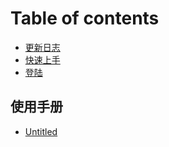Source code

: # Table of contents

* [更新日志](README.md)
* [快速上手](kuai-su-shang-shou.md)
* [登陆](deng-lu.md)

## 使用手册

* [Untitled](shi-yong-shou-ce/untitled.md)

--------

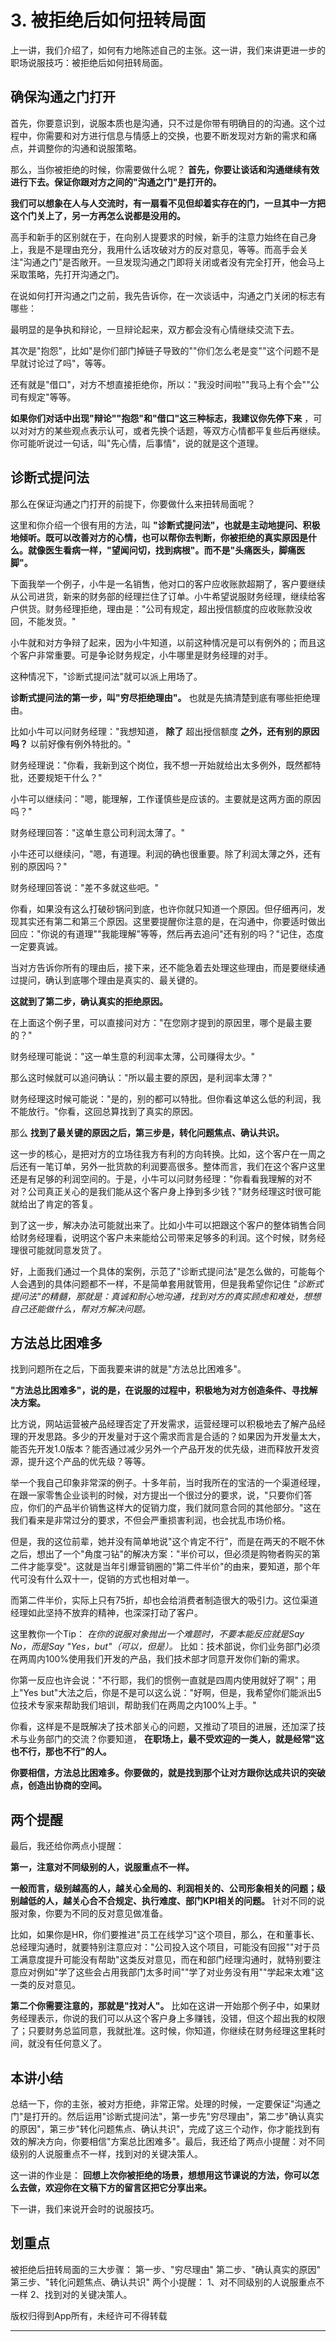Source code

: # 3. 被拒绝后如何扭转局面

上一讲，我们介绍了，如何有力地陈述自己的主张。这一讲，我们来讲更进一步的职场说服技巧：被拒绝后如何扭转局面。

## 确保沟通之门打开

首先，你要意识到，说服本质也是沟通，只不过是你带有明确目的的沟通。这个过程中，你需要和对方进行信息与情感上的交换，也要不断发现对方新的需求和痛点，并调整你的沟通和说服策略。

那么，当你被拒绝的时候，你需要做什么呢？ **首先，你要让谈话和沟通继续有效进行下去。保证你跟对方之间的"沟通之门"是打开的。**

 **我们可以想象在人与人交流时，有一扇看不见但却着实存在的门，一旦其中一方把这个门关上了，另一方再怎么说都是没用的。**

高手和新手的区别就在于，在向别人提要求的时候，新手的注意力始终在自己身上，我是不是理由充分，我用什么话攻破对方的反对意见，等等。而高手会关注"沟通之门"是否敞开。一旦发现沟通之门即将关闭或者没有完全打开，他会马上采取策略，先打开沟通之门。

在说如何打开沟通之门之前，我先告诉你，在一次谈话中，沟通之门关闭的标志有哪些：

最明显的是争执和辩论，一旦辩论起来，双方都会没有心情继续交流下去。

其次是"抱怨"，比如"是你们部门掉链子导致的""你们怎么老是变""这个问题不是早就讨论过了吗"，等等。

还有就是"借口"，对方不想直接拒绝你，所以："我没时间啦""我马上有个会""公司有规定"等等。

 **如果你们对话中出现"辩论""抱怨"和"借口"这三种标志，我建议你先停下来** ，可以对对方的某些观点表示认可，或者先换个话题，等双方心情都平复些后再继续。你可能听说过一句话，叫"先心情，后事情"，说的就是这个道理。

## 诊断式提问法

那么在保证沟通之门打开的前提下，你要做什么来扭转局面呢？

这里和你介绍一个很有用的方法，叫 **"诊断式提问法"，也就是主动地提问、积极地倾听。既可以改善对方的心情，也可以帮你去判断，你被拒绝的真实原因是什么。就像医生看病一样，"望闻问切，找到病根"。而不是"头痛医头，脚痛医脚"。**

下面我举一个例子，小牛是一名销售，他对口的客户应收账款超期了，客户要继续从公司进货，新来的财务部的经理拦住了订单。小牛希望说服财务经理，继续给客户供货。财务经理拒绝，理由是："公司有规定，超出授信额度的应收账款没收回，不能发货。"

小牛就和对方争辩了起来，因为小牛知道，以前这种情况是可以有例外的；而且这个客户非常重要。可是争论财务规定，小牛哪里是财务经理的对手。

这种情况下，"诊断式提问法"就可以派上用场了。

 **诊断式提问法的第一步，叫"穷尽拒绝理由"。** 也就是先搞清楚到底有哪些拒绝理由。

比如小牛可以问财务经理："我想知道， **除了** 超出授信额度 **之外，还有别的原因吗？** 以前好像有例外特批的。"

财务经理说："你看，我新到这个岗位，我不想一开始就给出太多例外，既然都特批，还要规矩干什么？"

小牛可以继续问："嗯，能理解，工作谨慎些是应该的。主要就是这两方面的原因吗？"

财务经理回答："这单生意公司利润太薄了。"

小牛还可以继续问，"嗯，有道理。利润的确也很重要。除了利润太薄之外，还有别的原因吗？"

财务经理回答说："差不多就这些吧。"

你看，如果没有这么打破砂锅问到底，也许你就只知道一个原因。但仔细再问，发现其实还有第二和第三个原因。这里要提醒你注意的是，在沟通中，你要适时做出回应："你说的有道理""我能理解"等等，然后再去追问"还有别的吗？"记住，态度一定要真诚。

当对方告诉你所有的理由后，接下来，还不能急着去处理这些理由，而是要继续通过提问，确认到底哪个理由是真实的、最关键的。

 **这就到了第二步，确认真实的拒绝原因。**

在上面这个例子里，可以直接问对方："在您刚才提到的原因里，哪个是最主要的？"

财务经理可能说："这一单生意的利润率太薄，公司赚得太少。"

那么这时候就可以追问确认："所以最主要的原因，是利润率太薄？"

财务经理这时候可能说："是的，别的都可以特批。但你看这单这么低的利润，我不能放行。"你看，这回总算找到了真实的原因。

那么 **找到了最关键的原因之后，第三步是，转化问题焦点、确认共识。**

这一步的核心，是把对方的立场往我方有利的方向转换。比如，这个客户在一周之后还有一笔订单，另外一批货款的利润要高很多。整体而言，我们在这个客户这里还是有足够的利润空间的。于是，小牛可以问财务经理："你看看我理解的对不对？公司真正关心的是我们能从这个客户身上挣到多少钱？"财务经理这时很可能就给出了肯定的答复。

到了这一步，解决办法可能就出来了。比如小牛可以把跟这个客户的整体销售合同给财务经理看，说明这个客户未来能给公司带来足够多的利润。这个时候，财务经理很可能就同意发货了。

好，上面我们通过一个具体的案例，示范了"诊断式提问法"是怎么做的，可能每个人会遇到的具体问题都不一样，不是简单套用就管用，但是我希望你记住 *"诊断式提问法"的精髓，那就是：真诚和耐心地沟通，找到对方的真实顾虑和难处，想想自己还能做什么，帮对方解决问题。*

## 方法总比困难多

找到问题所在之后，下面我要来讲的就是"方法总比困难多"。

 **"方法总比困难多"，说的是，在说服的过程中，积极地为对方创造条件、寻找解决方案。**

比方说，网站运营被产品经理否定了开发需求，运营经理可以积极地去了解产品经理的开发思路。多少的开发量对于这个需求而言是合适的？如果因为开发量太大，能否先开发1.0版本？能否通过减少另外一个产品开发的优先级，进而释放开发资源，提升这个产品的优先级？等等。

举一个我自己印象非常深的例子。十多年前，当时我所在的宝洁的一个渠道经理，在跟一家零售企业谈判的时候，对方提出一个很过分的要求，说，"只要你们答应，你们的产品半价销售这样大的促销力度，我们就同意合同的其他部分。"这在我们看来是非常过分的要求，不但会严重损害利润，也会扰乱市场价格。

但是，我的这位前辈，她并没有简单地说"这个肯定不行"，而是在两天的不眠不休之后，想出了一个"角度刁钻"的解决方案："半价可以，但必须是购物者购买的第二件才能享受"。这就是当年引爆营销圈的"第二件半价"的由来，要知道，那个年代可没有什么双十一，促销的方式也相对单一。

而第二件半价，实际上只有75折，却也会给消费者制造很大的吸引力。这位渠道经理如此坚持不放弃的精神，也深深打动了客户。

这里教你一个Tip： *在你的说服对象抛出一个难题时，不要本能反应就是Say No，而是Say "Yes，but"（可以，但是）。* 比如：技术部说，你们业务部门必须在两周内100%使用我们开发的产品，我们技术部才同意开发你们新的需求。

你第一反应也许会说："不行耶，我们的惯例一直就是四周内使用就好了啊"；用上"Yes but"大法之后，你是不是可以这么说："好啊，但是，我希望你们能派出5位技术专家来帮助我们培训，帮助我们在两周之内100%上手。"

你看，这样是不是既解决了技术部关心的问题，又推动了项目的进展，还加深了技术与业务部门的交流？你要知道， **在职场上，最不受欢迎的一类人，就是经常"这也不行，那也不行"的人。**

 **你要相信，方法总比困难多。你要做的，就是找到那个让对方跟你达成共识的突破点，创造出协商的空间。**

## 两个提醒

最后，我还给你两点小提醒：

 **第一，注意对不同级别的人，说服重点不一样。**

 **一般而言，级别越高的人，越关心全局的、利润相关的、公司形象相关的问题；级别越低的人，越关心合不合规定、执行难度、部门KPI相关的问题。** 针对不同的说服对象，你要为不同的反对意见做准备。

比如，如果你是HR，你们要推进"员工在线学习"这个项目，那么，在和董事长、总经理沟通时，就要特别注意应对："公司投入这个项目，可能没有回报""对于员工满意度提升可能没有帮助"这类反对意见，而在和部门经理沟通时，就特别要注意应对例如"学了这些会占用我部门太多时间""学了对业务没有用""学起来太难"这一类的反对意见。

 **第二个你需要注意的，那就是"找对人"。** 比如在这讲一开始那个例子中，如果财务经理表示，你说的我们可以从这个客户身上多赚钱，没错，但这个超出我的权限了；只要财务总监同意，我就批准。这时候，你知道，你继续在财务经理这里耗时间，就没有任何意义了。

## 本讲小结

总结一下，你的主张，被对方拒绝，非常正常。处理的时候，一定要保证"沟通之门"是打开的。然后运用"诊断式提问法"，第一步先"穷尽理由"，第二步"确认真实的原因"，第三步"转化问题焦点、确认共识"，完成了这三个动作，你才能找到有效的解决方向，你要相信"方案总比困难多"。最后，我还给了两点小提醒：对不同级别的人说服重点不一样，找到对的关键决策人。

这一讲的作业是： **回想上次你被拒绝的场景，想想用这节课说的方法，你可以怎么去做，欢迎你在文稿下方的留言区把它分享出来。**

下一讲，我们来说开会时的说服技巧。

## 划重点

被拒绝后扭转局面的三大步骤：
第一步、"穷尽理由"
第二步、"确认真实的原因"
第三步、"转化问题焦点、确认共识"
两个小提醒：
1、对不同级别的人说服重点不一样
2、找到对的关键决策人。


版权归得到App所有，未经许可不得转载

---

--------

PROBLEM DETAILS
Copy out each line of the records above that includes "方法总比困难多".

ANSWER
## 方法总比困难多
找到问题所在之后，下面我要来讲的就是"方法总比困难多"。
 **"方法总比困难多"，说的是，在说服的过程中，积极地为对方创造条件、寻找解决方案。**
 **你要相信，方法总比困难多。你要做的，就是找到那个让对方跟你达成共识的突破点，创造出协商的空间。**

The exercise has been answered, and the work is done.